Hélène Hiessler and Sébastien Marandon: In his article A Place for Stories: Nature, History and Narrative, William Cronon explains how the concept of wilderness has been the theatre of competing narratives. For Walter Prescott Webb, for example, US Great Plains are a resistant landscape that technological innovations will finally succeed in taming and transforming. For Frederick Jackson Turner, it is the pioneers’ individual strength and freedom that transformed wilderness into farms and gardens.
But all these narratives of the wilderness have the elimination of the fact that the Great Plains were already inhabited before the settlers arrived in common. Wilderness is a way to erase US violent colonial history by replacing the slaughter of Native Americans with the story of heroic pioneers struggling against a hostile and uninhabitable nature. Cronon writes: ‘We inhabit an endlessly storied world’.
It seems you are saying something similar when you write that the stories of globalized capitalism are neither pure nor universal but rather heterogeneous patchworks. You mention, for example, John Muir who needed support from the railway industry to create Yosemite National Park, which developed tourism against the will of local communities. In turn, locals defended their hunting rights, a viewpoint that contradicted Muir’s romantic and religious vision of a wild, uninhabited nature. Is nature always a mixture of history and lived reality, of magic and reality, a social-ecological system?
Anna Lowenhaupt Tsing: For many urban dwellers – including me, until the time of my fieldwork – forests appear to be timeless, outside of history. This could not be farther from the truth. The campus where I teach, the University of California, Santa Cruz, is full of beautiful redwood trees. At first the forest seems a timeless, magical paradise. But a closer look shows that the trees surround giant stumps: the whole redwood forest was cut down in the early 20th century and today’s trees are shoots from those old rootstocks. Forests are always historical – and the habits through which we learn to forget this blind us to the dynamism of nature. The best nature magic is in the history – in not forgetting it.

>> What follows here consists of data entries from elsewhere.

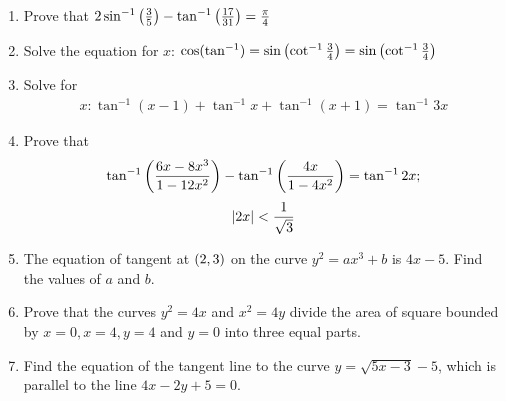 \begin{enumerate}
	\item Prove that $ 2\sin^{-1} \left(\frac{3}{5}\right) - \tan^{-1} \left(\frac{17}{31}\right) = \frac{\pi}{4}$

	\item Solve the equation for $x$: $\cos (\tan^{-1}) = \sin \left(\cot^{-1} \frac{3}{4}\right) = \sin \left(\cot^{-1} \frac{3}{4}\right)$

	
	\item Solve for 
	\begin{align*}
		x: \tan^{-1}(x-1) + \tan^{-1}x + \tan^{-1}(x+1) = \tan^{-1}3x
	\end{align*}

	\item Prove that 
	\begin{align*}
	\tan^{-1} \left(\frac{6x-8x^{3}}{1-12x^{2}}\right) - \tan^{-1} \left(\frac{4x}{1-4x^{2}}\right) = \tan^{-1}2x;
	\end{align*}
	\begin{align*}
		\left\vert2x\right\vert < \frac{1}{\sqrt{3}}
	\end{align*}

	\item The equation of tangent at $\left(2,3\right)$ on the curve $y^2 = ax^3 + b$ is $4x -5$. Find the values of $a$ and $b$.
	\item Prove that the curves $y^2 = 4x$ and $x^2 = 4y$ divide the area of square bounded by $x=0, x=4, y=4$ and $y=0$ into three equal parts.
	\item Find the equation of the tangent line to the curve $y = \sqrt{5x - 3} - 5$, which is parallel to the line $4x - 2y + 5 = 0$.	
\end{enumerate}
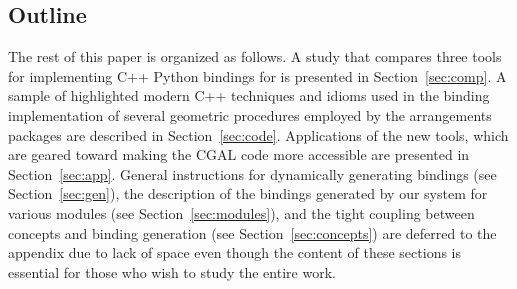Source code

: \subsection{Outline}
\label{ssec:intro:outline}
The rest of this paper is organized as follows. A study that compares three tools for implementing C++ Python bindings for \cgal{} is presented in Section~\ref{sec:comp}. A sample of highlighted modern C++ techniques and idioms used in the binding implementation of several geometric procedures employed by the arrangements packages are described in Section~\ref{sec:code}. Applications of the new tools, which are geared toward making the CGAL code more accessible are presented in
Section~\ref{sec:app}. General instructions for dynamically generating bindings (see Section~\ref{sec:gen}), the description of the bindings generated by our system for various modules (see Section~\ref{sec:modules}), and the tight coupling between concepts and binding generation (see Section~\ref{sec:concepts}) are deferred to the appendix due to lack of space even though the content of these sections is essential for those who wish to study the entire work.

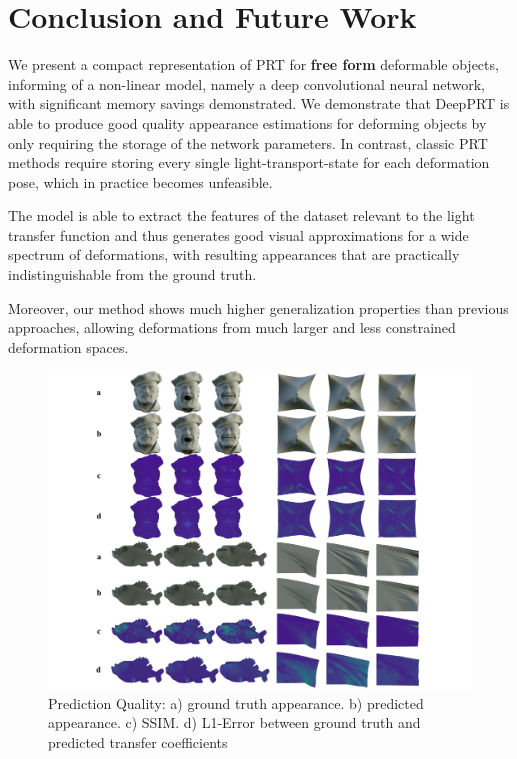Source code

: \section{Conclusion and Future Work}
We present a compact representation of PRT for \textbf{free form} deformable objects, informing of a non-linear model, namely a deep convolutional neural network, with significant memory savings demonstrated. We demonstrate that DeepPRT is able to produce good quality appearance estimations for deforming objects by only requiring the storage of the network parameters. In contrast, classic PRT methods require storing every single light-transport-state for each deformation pose, which in practice becomes unfeasible.

The model is able to extract the features of the dataset relevant to the light transfer function and thus generates good visual approximations for a wide spectrum of deformations, with resulting appearances that are practically indistinguishable from the ground truth.  

Moreover, our method shows much higher generalization properties than previous approaches, allowing deformations from much larger and less constrained deformation spaces.

\begin{figure}[H]
  \centering
    \includegraphics[width=1.0\textwidth]{Figures/DPRT_quality_SSIM.pdf}
     \caption{Prediction Quality:
     a) ground truth appearance. b) predicted appearance. c) SSIM. d) L1-Error between ground truth and predicted transfer coefficients }
     \label{Fig: DPRT_Quality}
\end{figure}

The Kalimantan forest had a lot to teach me about this. The Dayak community, with whom I lived, practices an agroforestry system in which small fields are made every year and slowly allowed to return to forest again. This means that the landscape closest to settlements is a patchwork of regrowing forest. Any local person can look at a hillside and see the different time frames of farming: the light green of young brush, enhanced with saved and planted trees; the deeper green of secondary forest; the darkest green and great emergent trees of the oldest forest. A Kalimantan hillside is a human history as well as a more-than-human one. The regrowth of forest patches is the story of movement, of community fusions and fissions, of births and marriages and new children and deaths. In mapping household movements and old farms, I learned to see the human as well as non-human histories of the forest. By the time I came back to California, I could never see the forest as timeless again.
That forests change historically, and together with humans, does not make them impervious to human damage, however. So many commentators seem to think that, once natural histories are recognized as mixed up with human histories, there must be no difference between a forest and a parking lot, since both are anthropogenic. This is nonsense. Recognizing the historicity of nature, and human roles within it, makes it important to be more careful than ever in respecting non-human timelines and conditions for living.
Hélène Hiessler and Sébastien Marandon: In The Mushroom at the End of the World, you tell the story of yet another forest, a forest on the US West Coast destroyed by systematic cutting down of the great trees, which brought about the ruin of the local forestry trade. In this story you explain how the matsutake mushroom, which grows on poor soils in symbiosis with pines, appeared. This mushroom is highly prized in Japan, where it is an important part of Japanese culture. The matsutake took the interest of Vietnamese boat people, who had settled in those forests and were in touch with Japanese traders. Then forest engineers, former loggers and international trade entered that strange story.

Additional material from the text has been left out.